• [WHAT YOU HAVE TO DO]:
One number is the whole answer: how many lines of the records include "gitlab".

==== SOURCE RECORDS ====

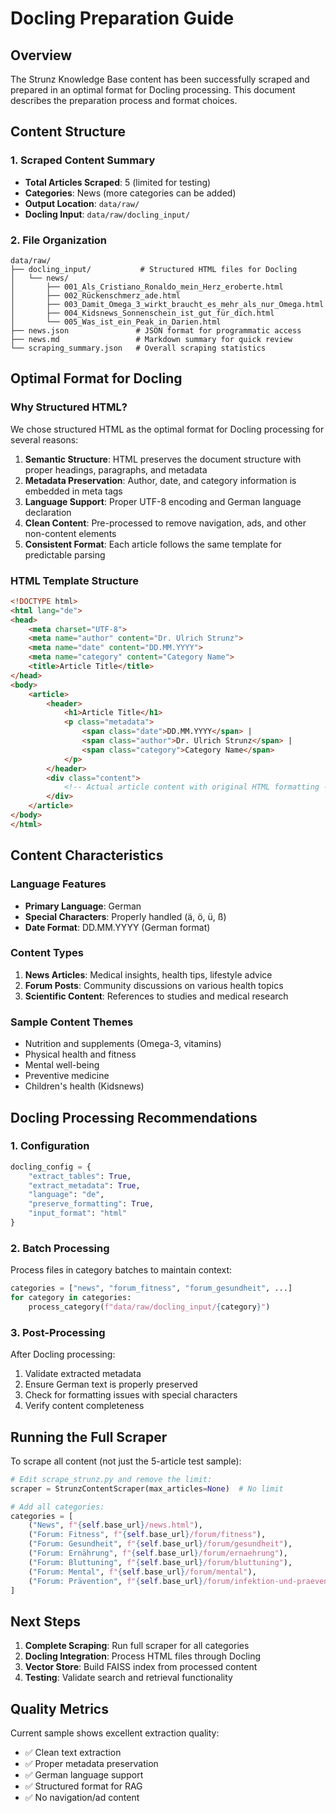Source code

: # Docling Preparation Guide

## Overview

The Strunz Knowledge Base content has been successfully scraped and prepared in an optimal format for Docling processing. This document describes the preparation process and format choices.

## Content Structure

### 1. Scraped Content Summary

- **Total Articles Scraped**: 5 (limited for testing)
- **Categories**: News (more categories can be added)
- **Output Location**: `data/raw/`
- **Docling Input**: `data/raw/docling_input/`

### 2. File Organization

```
data/raw/
├── docling_input/           # Structured HTML files for Docling
│   └── news/
│       ├── 001_Als_Cristiano_Ronaldo_mein_Herz_eroberte.html
│       ├── 002_Rückenschmerz_ade.html
│       ├── 003_Damit_Omega_3_wirkt_braucht_es_mehr_als_nur_Omega.html
│       ├── 004_Kidsnews_Sonnenschein_ist_gut_für_dich.html
│       └── 005_Was_ist_ein_Peak_in_Darien.html
├── news.json               # JSON format for programmatic access
├── news.md                 # Markdown summary for quick review
└── scraping_summary.json   # Overall scraping statistics
```

## Optimal Format for Docling

### Why Structured HTML?

We chose structured HTML as the optimal format for Docling processing for several reasons:

1. **Semantic Structure**: HTML preserves the document structure with proper headings, paragraphs, and metadata
2. **Metadata Preservation**: Author, date, and category information is embedded in meta tags
3. **Language Support**: Proper UTF-8 encoding and German language declaration
4. **Clean Content**: Pre-processed to remove navigation, ads, and other non-content elements
5. **Consistent Format**: Each article follows the same template for predictable parsing

### HTML Template Structure

```html
<!DOCTYPE html>
<html lang="de">
<head>
    <meta charset="UTF-8">
    <meta name="author" content="Dr. Ulrich Strunz">
    <meta name="date" content="DD.MM.YYYY">
    <meta name="category" content="Category Name">
    <title>Article Title</title>
</head>
<body>
    <article>
        <header>
            <h1>Article Title</h1>
            <p class="metadata">
                <span class="date">DD.MM.YYYY</span> | 
                <span class="author">Dr. Ulrich Strunz</span> | 
                <span class="category">Category Name</span>
            </p>
        </header>
        <div class="content">
            <!-- Actual article content with original HTML formatting -->
        </div>
    </article>
</body>
</html>
```

## Content Characteristics

### Language Features
- **Primary Language**: German
- **Special Characters**: Properly handled (ä, ö, ü, ß)
- **Date Format**: DD.MM.YYYY (German format)

### Content Types
1. **News Articles**: Medical insights, health tips, lifestyle advice
2. **Forum Posts**: Community discussions on various health topics
3. **Scientific Content**: References to studies and medical research

### Sample Content Themes
- Nutrition and supplements (Omega-3, vitamins)
- Physical health and fitness
- Mental well-being
- Preventive medicine
- Children's health (Kidsnews)

## Docling Processing Recommendations

### 1. Configuration
```python
docling_config = {
    "extract_tables": True,
    "extract_metadata": True,
    "language": "de",
    "preserve_formatting": True,
    "input_format": "html"
}
```

### 2. Batch Processing
Process files in category batches to maintain context:
```python
categories = ["news", "forum_fitness", "forum_gesundheit", ...]
for category in categories:
    process_category(f"data/raw/docling_input/{category}")
```

### 3. Post-Processing
After Docling processing:
1. Validate extracted metadata
2. Ensure German text is properly preserved
3. Check for formatting issues with special characters
4. Verify content completeness

## Running the Full Scraper

To scrape all content (not just the 5-article test sample):

```python
# Edit scrape_strunz.py and remove the limit:
scraper = StrunzContentScraper(max_articles=None)  # No limit

# Add all categories:
categories = [
    ("News", f"{self.base_url}/news.html"),
    ("Forum: Fitness", f"{self.base_url}/forum/fitness"),
    ("Forum: Gesundheit", f"{self.base_url}/forum/gesundheit"),
    ("Forum: Ernährung", f"{self.base_url}/forum/ernaehrung"),
    ("Forum: Bluttuning", f"{self.base_url}/forum/bluttuning"),
    ("Forum: Mental", f"{self.base_url}/forum/mental"),
    ("Forum: Prävention", f"{self.base_url}/forum/infektion-und-praevention")
]
```

## Next Steps

1. **Complete Scraping**: Run full scraper for all categories
2. **Docling Integration**: Process HTML files through Docling
3. **Vector Store**: Build FAISS index from processed content
4. **Testing**: Validate search and retrieval functionality

## Quality Metrics

Current sample shows excellent extraction quality:
- ✅ Clean text extraction
- ✅ Proper metadata preservation
- ✅ German language support
- ✅ Structured format for RAG
- ✅ No navigation/ad content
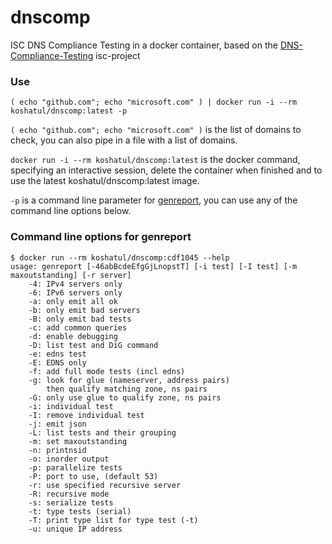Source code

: # dnscomp
ISC DNS Compliance Testing in a docker container, based on the [DNS-Compliance-Testing](https://gitlab.isc.org/isc-projects/DNS-Compliance-Testing) isc-project

### Use
```
( echo "github.com"; echo "microsoft.com" ) | docker run -i --rm koshatul/dnscomp:latest -p
```

`( echo "github.com"; echo "microsoft.com" )` is the list of domains to check, you can also pipe in a file with a list of domains.

`docker run -i --rm koshatul/dnscomp:latest` is the docker command, specifying an interactive session, delete the container when finished and to use the latest koshatul/dnscomp:latest image.

`-p` is a command line parameter for [genreport](https://gitlab.isc.org/isc-projects/DNS-Compliance-Testing), you can use any of the command line options below.

### Command line options for genreport
```
$ docker run --rm koshatul/dnscomp:cdf1045 --help
usage: genreport [-46abBcdeEfgGjLnopstT] [-i test] [-I test] [-m maxoutstanding] [-r server]
	-4: IPv4 servers only
	-6: IPv6 servers only
	-a: only emit all ok
	-b: only emit bad servers
	-B: only emit bad tests
	-c: add common queries
	-d: enable debugging
	-D: list test and DiG command
	-e: edns test
	-E: EDNS only
	-f: add full mode tests (incl edns)
	-g: look for glue (nameserver, address pairs)
	    then qualify matching zone, ns pairs
	-G: only use glue to qualify zone, ns pairs
	-i: individual test
	-I: remove individual test
	-j: emit json
	-L: list tests and their grouping
	-m: set maxoutstanding
	-n: printnsid
	-o: inorder output
	-p: parallelize tests
	-P: port to use, (default 53)
	-r: use specified recursive server
	-R: recursive mode
	-s: serialize tests
	-t: type tests (serial)
	-T: print type list for type test (-t)
	-u: unique IP address
```
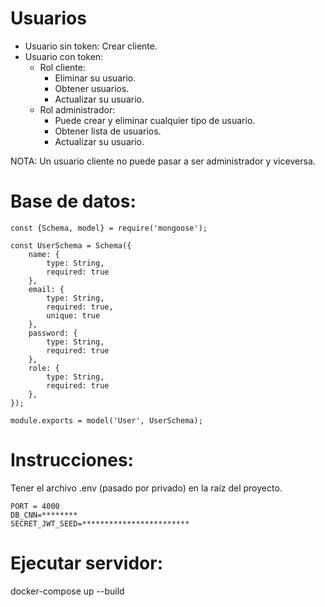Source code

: # Usuarios
* Usuario sin token:
    Crear cliente.
* Usuario con token:
    * Rol cliente:
        * Eliminar su usuario.
        * Obtener usuarios.
        * Actualizar su usuario.
    * Rol administrador:
        * Puede crear y eliminar cualquier tipo de usuario.
        * Obtener lista de usuarios.
        * Actualizar su usuario.

NOTA: Un usuario cliente no puede pasar a ser administrador y viceversa.

# Base de datos:
```
const {Schema, model} = require('mongoose');

const UserSchema = Schema({
    name: {
        type: String,
        required: true
    },
    email: {
        type: String,
        required: true,
        unique: true
    },
    password: {
        type: String,
        required: true
    },
    role: {
        type: String,
        required: true
    },
});

module.exports = model('User', UserSchema);
```


# Instrucciones:

Tener el archivo .env (pasado por privado) en la raíz del proyecto.

```
PORT = 4000
DB_CNN=********
SECRET_JWT_SEED=************************
```

# Ejecutar servidor:

docker-compose up --build

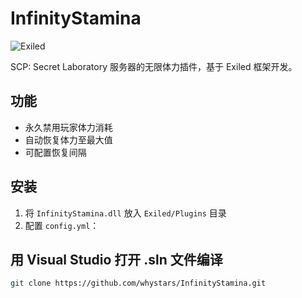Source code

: # InfinityStamina
![Exiled](https://img.shields.io/badge/Exiled-latest-blue)

SCP: Secret Laboratory 服务器的无限体力插件，基于 Exiled 框架开发。

## 功能
- 永久禁用玩家体力消耗
- 自动恢复体力至最大值
- 可配置恢复间隔

## 安装
1. 将 `InfinityStamina.dll` 放入 `Exiled/Plugins` 目录
2. 配置 `config.yml`：

## 用 Visual Studio 打开 .sln 文件编译
``` bash
git clone https://github.com/whystars/InfinityStamina.git
```
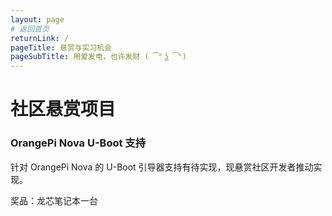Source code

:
 ```yaml
---
layout: page
# 返回首页
returnLink: /
pageTitle: 悬赏与实习机会
pageSubTitle: 用爱发电，也许发财 ( ͡° ͜ʖ ͡°)
---
```



# 社区悬赏项目

### OrangePi Nova U-Boot 支持

针对 OrangePi Nova 的 U-Boot 引导器支持有待实现，现悬赏社区开发者推动实现。

奖品：龙芯笔记本一台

====

• [WRITTEN REPLY]:
2